** In this notebook were gonna explore the pareto distribution and see how the Cumulative Distribution Function of words in a text document follows this continuous distribution, also knows as Zipf's law**<br>

Zipf's law is an observation about how frequently different words are used in a text. The law states that the CCDF of the distribution of word counts in a big size of text is approximately pareto. To explore this, Im gonna plot the CCDF on a log-log scale. The CCDF of the pareto distribution is : $ (\frac{x}{x_m})^{-\alpha} $. Now if we take the log of both sides, the formula becomes: $log(y) = -\alpha(log\;x - log\;x_m )$. And this is the function we expect to get on a log-log scale.
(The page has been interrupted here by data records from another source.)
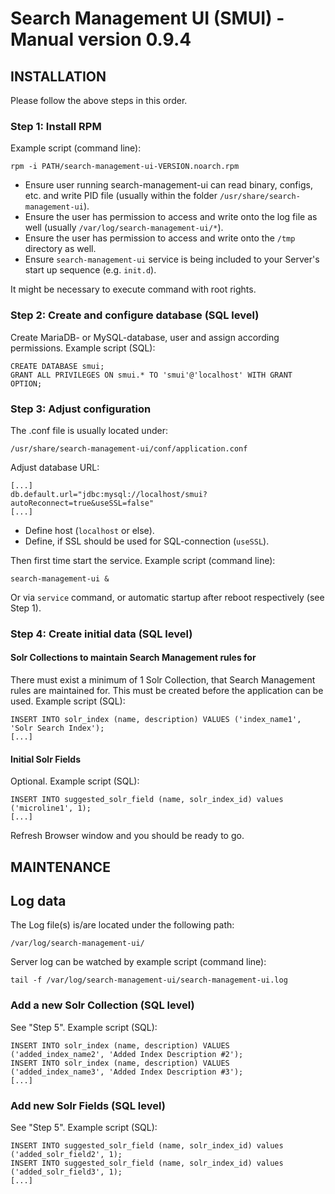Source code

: # Search Management UI (SMUI) - Manual version 0.9.4

## INSTALLATION

Please follow the above steps in this order.

### Step 1: Install RPM

Example script (command line):

```
rpm -i PATH/search-management-ui-VERSION.noarch.rpm
```

* Ensure user running search-management-ui can read binary, configs, etc. and write PID file (usually within the folder `/usr/share/search-management-ui`).
* Ensure the user has permission to access and write onto the log file as well (usually `/var/log/search-management-ui/*`).
* Ensure the user has permission to access and write onto the `/tmp` directory as well.
* Ensure `search-management-ui` service is being included to your Server's start up sequence (e.g. `init.d`).

It might be necessary to execute command with root rights.

### Step 2: Create and configure database (SQL level)

Create MariaDB- or MySQL-database, user and assign according permissions. Example script (SQL):

```CREATE USER 'smui'@'localhost' IDENTIFIED BY 'smui';
CREATE DATABASE smui;
GRANT ALL PRIVILEGES ON smui.* TO 'smui'@'localhost' WITH GRANT OPTION;
```

### Step 3: Adjust configuration

The .conf file is usually located under:

```/usr/share/search-management-ui/conf/application.conf```

Adjust database URL:

```
[...]
db.default.url="jdbc:mysql://localhost/smui?autoReconnect=true&useSSL=false"
[...]
```

* Define host (`localhost` or else).
* Define, if SSL should be used for SQL-connection (`useSSL`).

Then first time start the service. Example script (command line):

```
search-management-ui &
```

Or via `service` command, or automatic startup after reboot respectively (see Step 1).

### Step 4: Create initial data (SQL level)

#### Solr Collections to maintain Search Management rules for

There must exist a minimum of 1 Solr Collection, that Search Management rules are maintained for. This must be created before the application can be used. Example script (SQL):

```
INSERT INTO solr_index (name, description) VALUES ('index_name1', 'Solr Search Index');
[...]
```

#### Initial Solr Fields

Optional. Example script (SQL):

```
INSERT INTO suggested_solr_field (name, solr_index_id) values ('microline1', 1);
[...]
```

Refresh Browser window and you should be ready to go.

## MAINTENANCE

## Log data

The Log file(s) is/are located under the following path:

```
/var/log/search-management-ui/
```

Server log can be watched by example script (command line):

```
tail -f /var/log/search-management-ui/search-management-ui.log
```

### Add a new Solr Collection (SQL level)

See "Step 5". Example script (SQL):

```
INSERT INTO solr_index (name, description) VALUES ('added_index_name2', 'Added Index Description #2');
INSERT INTO solr_index (name, description) VALUES ('added_index_name3', 'Added Index Description #3');
[...]
```

### Add new Solr Fields (SQL level)

See "Step 5". Example script (SQL):

```
INSERT INTO suggested_solr_field (name, solr_index_id) values ('added_solr_field2', 1);
INSERT INTO suggested_solr_field (name, solr_index_id) values ('added_solr_field3', 1);
[...]
```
The slope of this line is $-\alpha$ and its intercept is $-\alpha \; log\;x_m$

In [1]:
import PyPDF2
from nltk.tokenize import word_tokenize
from nltk.corpus import stopwords
import re
import numpy as np
import matplotlib.pyplot as plt
%config IPCompleter.greedy = True
from seaborn import lmplot
import pandas as pd
from statsmodels.api import OLS
from statsmodels.api import add_constant
from math import pow

  from pandas.core import datetools


In [2]:
%matplotlib notebook

I use the functions below to compute the Probability Mass Function, Cumulative Distribution Function, and the Complementary Cumulative Distribution Function of my data which is initially stored as a list.

In [3]:
def pmf_from_list(input_data):
    pmf = {}
    for data in input_data:
        if pmf.get(data) == None:
            pmf[data] = 1
        else:
            pmf[data] = pmf[data] + 1
    for key, value in pmf.items():
        pmf[key] = pmf[key] / len(input_data)
    return pmf
def cdf_from_pmf(pmf):
    cdf_keys = list(pmf.keys())
    cdf_values = list(pmf.values())
    for i in range(1, len(cdf_values)):
        cdf_values[i] = cdf_values[i] + cdf_values[i - 1]
    cdf = dict(zip(cdf_keys, cdf_values))
    return cdf
def ccdf_from_cdf(cdf):
    ccdf = [1 - x for x in list(cdf.values())]
    return dict(zip(cdf.keys(), ccdf))

Remember that were gonna be reading from a PDF file, which is stored in a binary fashion, so reading it is not as simple as reading a simple text file. hopefully, there is a very good library for python named PyPDF2, that helps us read PDF files and extract its text data. to extract all text data from a pdf file, these are the steps I perform:

1. open the PDF file in 'rb' mode (read binary) and store in an object, for example : PDFobject

2. we need to convert this binary file into a `PyPDF2.pdf.PdfFileReader` object

3. iterate the pages of this PDF document using the `PDFreader.getPage()` function which takes as argument a page number and returns a page object

4. extract the text on each page using the `extractText()` function of the page object.
<br><br>
one important thing to note is that the pdf document contatins lots of data that isn't in the form of words, such as punctuation marks and various symbols. and this noisy data needs to be removed as much as possible. I perform this using `re.sub`. I give as input a regex containing all the patterns i want to get rid of, and replace them all with a space. the regex pattern I provide is: `[$/.\'"!?;:,-\]\[)(}{]` , which gets rid of most of the noisy data. i also replace all the spaces with length greater than 1 with one single space.

In [4]:
file_path='Thinking-with-Type-A-Critical-Guide-for-Designers-Writers-Editors-Students.pdf'
PDfobject = open(file_path, 'rb')
PDFreader = PyPDF2.PdfFileReader(PDfobject)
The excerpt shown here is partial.